__ASSIGNMENT__.
Your answer should be the lines below from the one holding "de Proceso Predicha" through the one holding "and verb phrases", copied exactly and with nothing else.

__SUPPLIED DATA__.
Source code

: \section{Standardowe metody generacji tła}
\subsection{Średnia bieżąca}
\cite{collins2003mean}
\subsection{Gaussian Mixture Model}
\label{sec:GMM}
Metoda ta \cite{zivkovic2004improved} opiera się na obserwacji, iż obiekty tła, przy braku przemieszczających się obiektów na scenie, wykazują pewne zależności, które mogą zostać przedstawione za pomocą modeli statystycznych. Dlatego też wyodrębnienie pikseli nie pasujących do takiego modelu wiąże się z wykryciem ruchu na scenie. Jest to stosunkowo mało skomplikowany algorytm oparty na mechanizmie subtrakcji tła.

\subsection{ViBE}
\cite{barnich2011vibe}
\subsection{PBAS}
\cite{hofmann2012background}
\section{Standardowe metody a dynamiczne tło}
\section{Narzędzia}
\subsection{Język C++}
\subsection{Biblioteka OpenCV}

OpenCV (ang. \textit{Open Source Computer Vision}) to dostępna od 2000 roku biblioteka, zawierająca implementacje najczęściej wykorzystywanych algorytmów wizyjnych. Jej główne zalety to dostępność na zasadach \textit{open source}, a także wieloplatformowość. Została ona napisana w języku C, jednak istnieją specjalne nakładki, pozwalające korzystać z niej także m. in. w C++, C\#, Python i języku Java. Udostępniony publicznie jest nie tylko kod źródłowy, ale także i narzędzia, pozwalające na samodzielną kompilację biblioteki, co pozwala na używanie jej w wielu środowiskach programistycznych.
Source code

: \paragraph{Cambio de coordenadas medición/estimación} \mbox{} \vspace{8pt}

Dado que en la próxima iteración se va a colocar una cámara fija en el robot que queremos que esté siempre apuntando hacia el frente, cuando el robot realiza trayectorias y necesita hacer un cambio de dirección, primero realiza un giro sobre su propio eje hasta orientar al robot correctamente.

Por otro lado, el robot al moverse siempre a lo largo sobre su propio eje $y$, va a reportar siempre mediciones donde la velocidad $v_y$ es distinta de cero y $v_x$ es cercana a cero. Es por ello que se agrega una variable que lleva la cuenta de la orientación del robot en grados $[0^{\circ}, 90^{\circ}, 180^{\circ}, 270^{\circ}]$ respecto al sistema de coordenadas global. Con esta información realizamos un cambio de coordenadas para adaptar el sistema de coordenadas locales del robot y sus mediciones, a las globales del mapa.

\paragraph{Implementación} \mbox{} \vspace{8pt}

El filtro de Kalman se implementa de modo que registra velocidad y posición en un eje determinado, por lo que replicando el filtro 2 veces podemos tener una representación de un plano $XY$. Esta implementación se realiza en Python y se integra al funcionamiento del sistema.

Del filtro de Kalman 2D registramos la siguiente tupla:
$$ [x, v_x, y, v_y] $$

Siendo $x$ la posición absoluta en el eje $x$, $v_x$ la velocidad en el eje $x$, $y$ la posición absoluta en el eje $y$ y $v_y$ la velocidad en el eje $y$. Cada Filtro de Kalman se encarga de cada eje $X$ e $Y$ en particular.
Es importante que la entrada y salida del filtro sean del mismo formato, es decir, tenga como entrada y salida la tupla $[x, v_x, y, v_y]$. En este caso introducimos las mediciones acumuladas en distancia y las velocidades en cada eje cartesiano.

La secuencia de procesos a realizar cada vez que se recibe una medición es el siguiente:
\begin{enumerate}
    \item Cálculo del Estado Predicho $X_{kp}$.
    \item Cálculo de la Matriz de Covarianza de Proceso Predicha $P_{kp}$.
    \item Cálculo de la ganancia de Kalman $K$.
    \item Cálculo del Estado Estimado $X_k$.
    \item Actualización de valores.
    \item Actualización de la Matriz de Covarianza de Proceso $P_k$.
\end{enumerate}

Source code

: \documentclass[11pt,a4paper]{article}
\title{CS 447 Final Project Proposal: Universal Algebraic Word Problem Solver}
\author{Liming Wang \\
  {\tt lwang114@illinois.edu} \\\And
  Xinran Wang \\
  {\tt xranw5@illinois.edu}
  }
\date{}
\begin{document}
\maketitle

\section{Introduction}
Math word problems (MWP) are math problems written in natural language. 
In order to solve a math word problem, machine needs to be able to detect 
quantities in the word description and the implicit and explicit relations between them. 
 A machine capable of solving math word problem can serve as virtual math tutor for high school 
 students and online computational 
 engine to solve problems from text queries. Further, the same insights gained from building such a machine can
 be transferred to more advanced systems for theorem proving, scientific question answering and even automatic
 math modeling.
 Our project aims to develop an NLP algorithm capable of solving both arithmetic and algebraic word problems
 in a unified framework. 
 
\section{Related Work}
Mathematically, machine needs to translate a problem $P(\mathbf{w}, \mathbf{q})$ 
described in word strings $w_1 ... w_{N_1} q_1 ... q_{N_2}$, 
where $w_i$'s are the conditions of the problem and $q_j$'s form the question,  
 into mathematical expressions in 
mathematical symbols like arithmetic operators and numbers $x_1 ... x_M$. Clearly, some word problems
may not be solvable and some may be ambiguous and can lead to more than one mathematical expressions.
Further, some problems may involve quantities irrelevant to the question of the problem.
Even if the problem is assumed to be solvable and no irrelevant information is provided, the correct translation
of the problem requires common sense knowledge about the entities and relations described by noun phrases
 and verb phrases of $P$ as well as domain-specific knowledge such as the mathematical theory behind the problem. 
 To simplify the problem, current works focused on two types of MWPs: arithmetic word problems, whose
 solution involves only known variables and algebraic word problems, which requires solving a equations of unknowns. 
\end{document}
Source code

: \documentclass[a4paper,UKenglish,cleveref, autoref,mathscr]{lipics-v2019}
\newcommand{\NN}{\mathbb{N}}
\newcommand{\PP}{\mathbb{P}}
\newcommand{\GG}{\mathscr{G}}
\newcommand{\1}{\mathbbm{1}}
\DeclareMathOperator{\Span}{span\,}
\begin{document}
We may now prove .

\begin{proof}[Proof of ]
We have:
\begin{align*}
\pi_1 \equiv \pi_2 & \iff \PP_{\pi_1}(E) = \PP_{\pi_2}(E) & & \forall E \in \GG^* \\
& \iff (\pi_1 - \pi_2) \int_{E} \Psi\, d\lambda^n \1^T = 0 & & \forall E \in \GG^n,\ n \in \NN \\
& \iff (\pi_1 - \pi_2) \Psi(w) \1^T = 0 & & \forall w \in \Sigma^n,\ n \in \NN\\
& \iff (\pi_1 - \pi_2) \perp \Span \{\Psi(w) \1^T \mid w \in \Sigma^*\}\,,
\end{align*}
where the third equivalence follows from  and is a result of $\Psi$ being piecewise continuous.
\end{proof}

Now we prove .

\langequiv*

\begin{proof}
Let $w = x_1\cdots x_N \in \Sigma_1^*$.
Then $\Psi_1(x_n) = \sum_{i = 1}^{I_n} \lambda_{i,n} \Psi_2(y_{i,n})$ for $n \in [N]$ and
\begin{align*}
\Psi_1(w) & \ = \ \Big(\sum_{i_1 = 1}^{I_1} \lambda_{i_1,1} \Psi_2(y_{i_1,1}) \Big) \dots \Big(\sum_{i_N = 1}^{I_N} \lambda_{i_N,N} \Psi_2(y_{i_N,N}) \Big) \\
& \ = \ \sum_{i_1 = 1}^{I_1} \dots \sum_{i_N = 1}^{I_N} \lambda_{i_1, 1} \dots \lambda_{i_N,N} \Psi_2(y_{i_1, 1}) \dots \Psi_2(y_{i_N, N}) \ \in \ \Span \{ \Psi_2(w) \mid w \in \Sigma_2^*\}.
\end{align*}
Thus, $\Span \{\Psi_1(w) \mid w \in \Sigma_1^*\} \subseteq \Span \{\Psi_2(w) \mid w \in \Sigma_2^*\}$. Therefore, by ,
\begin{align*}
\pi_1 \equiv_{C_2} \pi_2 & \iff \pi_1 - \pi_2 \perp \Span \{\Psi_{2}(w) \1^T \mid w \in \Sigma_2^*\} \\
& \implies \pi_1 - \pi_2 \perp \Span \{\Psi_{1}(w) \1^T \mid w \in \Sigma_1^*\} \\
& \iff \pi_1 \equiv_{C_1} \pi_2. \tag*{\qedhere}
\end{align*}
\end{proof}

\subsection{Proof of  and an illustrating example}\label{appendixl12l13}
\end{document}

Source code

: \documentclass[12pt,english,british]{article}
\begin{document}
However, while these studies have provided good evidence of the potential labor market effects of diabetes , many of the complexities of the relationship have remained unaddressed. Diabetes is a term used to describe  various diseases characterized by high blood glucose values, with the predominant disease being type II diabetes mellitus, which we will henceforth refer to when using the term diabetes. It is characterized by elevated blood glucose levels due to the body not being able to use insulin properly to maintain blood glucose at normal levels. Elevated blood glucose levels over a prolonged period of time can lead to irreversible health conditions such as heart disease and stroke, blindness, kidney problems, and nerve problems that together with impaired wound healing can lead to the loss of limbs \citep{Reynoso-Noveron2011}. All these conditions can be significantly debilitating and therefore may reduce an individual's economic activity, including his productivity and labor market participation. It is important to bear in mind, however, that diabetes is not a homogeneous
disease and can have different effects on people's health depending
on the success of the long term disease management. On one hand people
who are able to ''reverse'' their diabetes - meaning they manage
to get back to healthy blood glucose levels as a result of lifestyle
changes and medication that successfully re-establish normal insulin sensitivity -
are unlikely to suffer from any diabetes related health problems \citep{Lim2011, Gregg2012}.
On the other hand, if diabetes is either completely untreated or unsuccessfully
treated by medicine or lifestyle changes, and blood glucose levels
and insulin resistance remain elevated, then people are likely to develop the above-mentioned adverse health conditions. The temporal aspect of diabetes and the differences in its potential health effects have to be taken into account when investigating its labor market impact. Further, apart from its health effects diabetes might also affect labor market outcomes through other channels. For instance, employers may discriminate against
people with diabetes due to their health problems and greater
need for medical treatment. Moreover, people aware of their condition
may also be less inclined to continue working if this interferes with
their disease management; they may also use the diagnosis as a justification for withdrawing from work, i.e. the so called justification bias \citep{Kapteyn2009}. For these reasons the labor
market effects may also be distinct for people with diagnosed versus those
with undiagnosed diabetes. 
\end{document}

__ANSWER BOX__.
    \item Cálculo de la Matriz de Covarianza de Proceso Predicha $P_{kp}$.
    \item Cálculo de la ganancia de Kalman $K$.
    \item Cálculo del Estado Estimado $X_k$.
    \item Actualización de valores.
    \item Actualización de la Matriz de Covarianza de Proceso $P_k$.
\end{enumerate}

Source code

: \documentclass[11pt,a4paper]{article}
\title{CS 447 Final Project Proposal: Universal Algebraic Word Problem Solver}
\author{Liming Wang \\
  {\tt lwang114@illinois.edu} \\\And
  Xinran Wang \\
  {\tt xranw5@illinois.edu}
  }
\date{}
\begin{document}
\maketitle

\section{Introduction}
Math word problems (MWP) are math problems written in natural language. 
In order to solve a math word problem, machine needs to be able to detect 
quantities in the word description and the implicit and explicit relations between them. 
 A machine capable of solving math word problem can serve as virtual math tutor for high school 
 students and online computational 
 engine to solve problems from text queries. Further, the same insights gained from building such a machine can
 be transferred to more advanced systems for theorem proving, scientific question answering and even automatic
 math modeling.
 Our project aims to develop an NLP algorithm capable of solving both arithmetic and algebraic word problems
 in a unified framework. 
 
\section{Related Work}
Mathematically, machine needs to translate a problem $P(\mathbf{w}, \mathbf{q})$ 
described in word strings $w_1 ... w_{N_1} q_1 ... q_{N_2}$, 
where $w_i$'s are the conditions of the problem and $q_j$'s form the question,  
 into mathematical expressions in 
mathematical symbols like arithmetic operators and numbers $x_1 ... x_M$. Clearly, some word problems
may not be solvable and some may be ambiguous and can lead to more than one mathematical expressions.
Further, some problems may involve quantities irrelevant to the question of the problem.
Even if the problem is assumed to be solvable and no irrelevant information is provided, the correct translation
of the problem requires common sense knowledge about the entities and relations described by noun phrases
 and verb phrases of $P$ as well as domain-specific knowledge such as the mathematical theory behind the problem. 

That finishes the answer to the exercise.